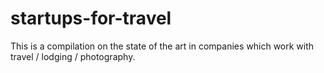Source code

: # startups-for-travel
This is a compilation on the state of the art in companies which work with travel / lodging / photography.
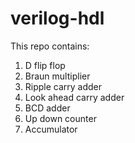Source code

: # verilog-hdl

This repo contains:  
1. D flip flop  
2. Braun multiplier  
3. Ripple carry adder  
4. Look ahead carry adder  
5. BCD adder  
6. Up down counter  
7. Accumulator  
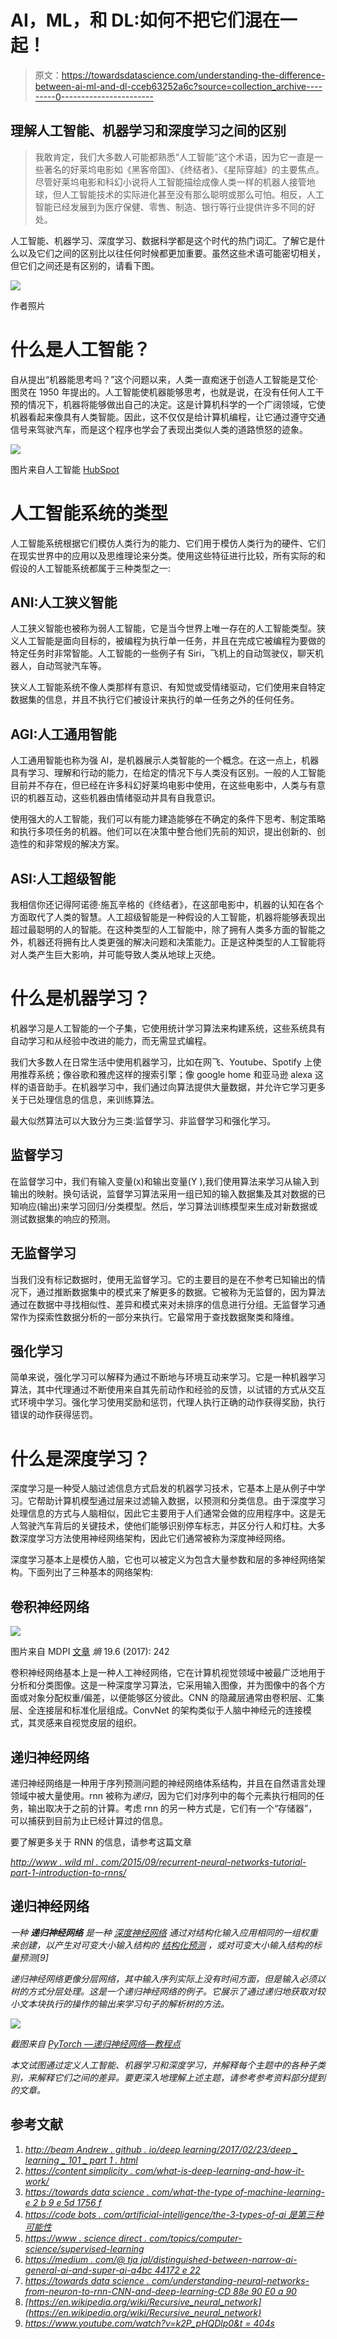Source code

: # AI，ML，和 DL:如何不把它们混在一起！

> 原文：<https://towardsdatascience.com/understanding-the-difference-between-ai-ml-and-dl-cceb63252a6c?source=collection_archive---------0----------------------->

## 理解人工智能、机器学习和深度学习之间的区别

> 我敢肯定，我们大多数人可能都熟悉“人工智能”这个术语，因为它一直是一些著名的好莱坞电影如《黑客帝国》、《终结者》、《星际穿越》的主要焦点。尽管好莱坞电影和科幻小说将人工智能描绘成像人类一样的机器人接管地球，但人工智能技术的实际进化甚至没有那么聪明或那么可怕。相反，人工智能已经发展到为医疗保健、零售、制造、银行等行业提供许多不同的好处。

人工智能、机器学习、深度学习、数据科学都是这个时代的热门词汇。了解它是什么以及它们之间的区别比以往任何时候都更加重要。虽然这些术语可能密切相关，但它们之间还是有区别的，请看下图。

![](img/7e0d49aa6666f4755e0103dda5ebffa2.png)

作者照片

# **什么是人工智能？**

自从提出“机器能思考吗？”这个问题以来，人类一直痴迷于创造人工智能是艾伦·图灵在 1950 年提出的。人工智能使机器能够思考，也就是说，在没有任何人工干预的情况下，机器将能够做出自己的决定。这是计算机科学的一个广阔领域，它使机器看起来像具有人类智能。因此，这不仅仅是给计算机编程，让它通过遵守交通信号来驾驶汽车，而是这个程序也学会了表现出类似人类的道路愤怒的迹象。

![](img/a1a9d7a6f9a728ad108434f952b004b3.png)

图片来自人工智能 [HubSpot](https://www.youtube.com/watch?v=mJeNghZXtMo&t=173s)

# 人工智能系统的类型

人工智能系统根据它们模仿人类行为的能力、它们用于模仿人类行为的硬件、它们在现实世界中的应用以及思维理论来分类。使用这些特征进行比较，所有实际的和假设的人工智能系统都属于三种类型之一:

## **ANI:人工狭义智能**

人工狭义智能也被称为弱人工智能，它是当今世界上唯一存在的人工智能类型。狭义人工智能是面向目标的，被编程为执行单一任务，并且在完成它被编程为要做的特定任务时非常智能。人工智能的一些例子有 Siri，飞机上的自动驾驶仪，聊天机器人，自动驾驶汽车等。

狭义人工智能系统不像人类那样有意识、有知觉或受情绪驱动，它们使用来自特定数据集的信息，并且不执行它们被设计来执行的单一任务之外的任何任务。

## **AGI:人工通用智能**

人工通用智能也称为强 AI，是机器展示人类智能的一个概念。在这一点上，机器具有学习、理解和行动的能力，在给定的情况下与人类没有区别。一般的人工智能目前并不存在，但已经在许多科幻好莱坞电影中使用，在这些电影中，人类与有意识的机器互动，这些机器由情绪驱动并具有自我意识。

使用强大的人工智能，我们可以有能力建造能够在不确定的条件下思考、制定策略和执行多项任务的机器。他们可以在决策中整合他们先前的知识，提出创新的、创造性的和非常规的解决方案。

## **ASI:人工超级智能**

我相信你还记得阿诺德·施瓦辛格的《终结者》，在这部电影中，机器的认知在各个方面取代了人类的智慧。人工超级智能是一种假设的人工智能，机器将能够表现出超过最聪明的人的智能。在这种类型的人工智能中，除了拥有人类多方面的智能之外，机器还将拥有比人类更强的解决问题和决策能力。正是这种类型的人工智能将对人类产生巨大影响，并可能导致人类从地球上灭绝。

# **什么是机器学习？**

机器学习是人工智能的一个子集，它使用统计学习算法来构建系统，这些系统具有自动学习和从经验中改进的能力，而无需显式编程。

我们大多数人在日常生活中使用机器学习，比如在网飞、Youtube、Spotify 上使用推荐系统；像谷歌和雅虎这样的搜索引擎；像 google home 和亚马逊 alexa 这样的语音助手。在机器学习中，我们通过向算法提供大量数据，并允许它学习更多关于已处理信息的信息，来训练算法。

最大似然算法可以大致分为三类:监督学习、非监督学习和强化学习。

## **监督学习**

在监督学习中，我们有输入变量(x)和输出变量(Y ),我们使用算法来学习从输入到输出的映射。换句话说，监督学习算法采用一组已知的输入数据集及其对数据的已知响应(输出)来学习回归/分类模型。然后，学习算法训练模型来生成对新数据或测试数据集的响应的预测。

## **无监督学习**

当我们没有标记数据时，使用无监督学习。它的主要目的是在不参考已知输出的情况下，通过推断数据集中的模式来了解更多的数据。它被称为无监督的，因为算法通过在数据中寻找相似性、差异和模式来对未排序的信息进行分组。无监督学习通常作为探索性数据分析的一部分来执行。它最常用于查找数据聚类和降维。

## **强化学习**

简单来说，强化学习可以解释为通过不断地与环境互动来学习。它是一种机器学习算法，其中代理通过不断使用来自其先前动作和经验的反馈，以试错的方式从交互式环境中学习。强化学习使用奖励和惩罚，代理人执行正确的动作获得奖励，执行错误的动作获得惩罚。

# **什么是深度学习？**

深度学习是一种受人脑过滤信息方式启发的机器学习技术，它基本上是从例子中学习。它帮助计算机模型通过层来过滤输入数据，以预测和分类信息。由于深度学习处理信息的方式与人脑相似，因此它主要用于人们通常会做的应用程序中。这是无人驾驶汽车背后的关键技术，使他们能够识别停车标志，并区分行人和灯柱。大多数深度学习方法使用神经网络架构，因此它们通常被称为深度神经网络。

深度学习基本上是模仿人脑，它也可以被定义为包含大量参数和层的多神经网络架构。下面列出了三种基本的网络架构:

## **卷积神经网络**

![](img/65dc9a521fd22572ab81eeef949f89aa.png)

图片来自 MDPI [文章](https://www.mdpi.com/1099-4300/19/6/242) *熵* 19.6 (2017): 242

卷积神经网络基本上是一种人工神经网络，它在计算机视觉领域中被最广泛地用于分析和分类图像。这是一种深度学习算法，它采用输入图像，并为图像中的各个方面或对象分配权重/偏差，以便能够区分彼此。CNN 的隐藏层通常由卷积层、汇集层、全连接层和标准化层组成。ConvNet 的架构类似于人脑中神经元的连接模式，其灵感来自视觉皮层的组织。

## **递归神经网络**

递归神经网络是一种用于序列预测问题的神经网络体系结构，并且在自然语言处理领域中被大量使用。rnn 被称为*递归*，因为它们对序列中的每个元素执行相同的任务，输出取决于之前的计算。考虑 rnn 的另一种方式是，它们有一个“存储器”，可以捕获到目前为止已经计算过的信息。

要了解更多关于 RNN 的信息，请参考这篇文章

[*http://www . wild ml . com/2015/09/recurrent-neural-networks-tutorial-part-1-introduction-to-rnns/*](http://www.wildml.com/2015/09/recurrent-neural-networks-tutorial-part-1-introduction-to-rnns/)

## **递归神经网络**

*一种* ***递归神经网络*** *是一种* [*深度神经网络*](https://en.wikipedia.org/wiki/Deep_learning#Deep_neural_networks) *通过对结构化输入应用相同的一组权重*[](https://en.wikipedia.org/wiki/Recursion)**来创建，以产生对可变大小输入结构的* [*结构化预测*](https://en.wikipedia.org/wiki/Structured_prediction) *，或对可变大小输入结构的标量预测[9]**

*递归神经网络更像分层网络，其中输入序列实际上没有时间方面，但是输入必须以树的方式分层处理。这是一个递归神经网络的例子。它展示了通过递归地获取对较小文本块执行的操作的输出来学习句子的解析树的方法。*

*![](img/e0d6246fdba6dc537ecb759d39838444.png)*

*截图来自 [PyTorch —递归神经网络—教程点](https://www.google.com/url?sa=i&url=https%3A%2F%2Fwww.tutorialspoint.com%2Fpytorch%2Fpytorch_recursive_neural_networks.htm&psig=AOvVaw1Xqy30OWN5TmfZmBgzs_wf&ust=1588290731429000&source=images&cd=vfe&ved=0CA0QjhxqFwoTCMjkk5nqjukCFQAAAAAdAAAAABAD)*

*本文试图通过定义人工智能、机器学习和深度学习，并解释每个主题中的各种子类别，来解释它们之间的差异。要更深入地理解上述主题，请参考参考资料部分提到的文章。*

## ****参考文献****

1.  *[http://beam Andrew . github . io/deep learning/2017/02/23/deep _ learning _ 101 _ part 1 . html](http://beamandrew.github.io/deeplearning/2017/02/23/deep_learning_101_part1.html)*
2.  *[https://content simplicity . com/what-is-deep-learning-and-how-it-work/](https://contentsimplicity.com/what-is-deep-learning-and-how-does-it-work/)*
3.  *[https://towards data science . com/what-the-type of-machine-learning-e 2 b 9 e 5d 1756 f](/what-are-the-types-of-machine-learning-e2b9e5d1756f)*
4.  *[https://code bots . com/artificial-intelligence/the-3-types-of-ai 是第三种可能性](https://codebots.com/artificial-intelligence/the-3-types-of-ai-is-the-third-even-possible)*
5.  *[https://www . science direct . com/topics/computer-science/supervised-learning](https://www.sciencedirect.com/topics/computer-science/supervised-learning)*
6.  *[https://medium . com/@ tja jal/distinguished-between-narrow-ai-general-ai-and-super-ai-a4bc 44172 e 22](https://medium.com/@tjajal/distinguishing-between-narrow-ai-general-ai-and-super-ai-a4bc44172e22)*
7.  *[https://towards data science . com/understanding-neural-networks-from-neuron-to-rnn-CNN-and-deep-learning-CD 88e 90 E0 a 90](/understanding-neural-networks-from-neuron-to-rnn-cnn-and-deep-learning-cd88e90e0a90)*
8.  *[https://en.wikipedia.org/wiki/Recursive_neural_network](https://en.wikipedia.org/wiki/Recursive_neural_network)*
9.  *[https://www.youtube.com/watch?v=k2P_pHQDlp0&t = 404s](https://www.youtube.com/watch?v=k2P_pHQDlp0&t=404s)*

● ● ● ●

• _To do_
Give the count of lines in the listing that hold the word "carry", with no other text.

• _Expected answer_
2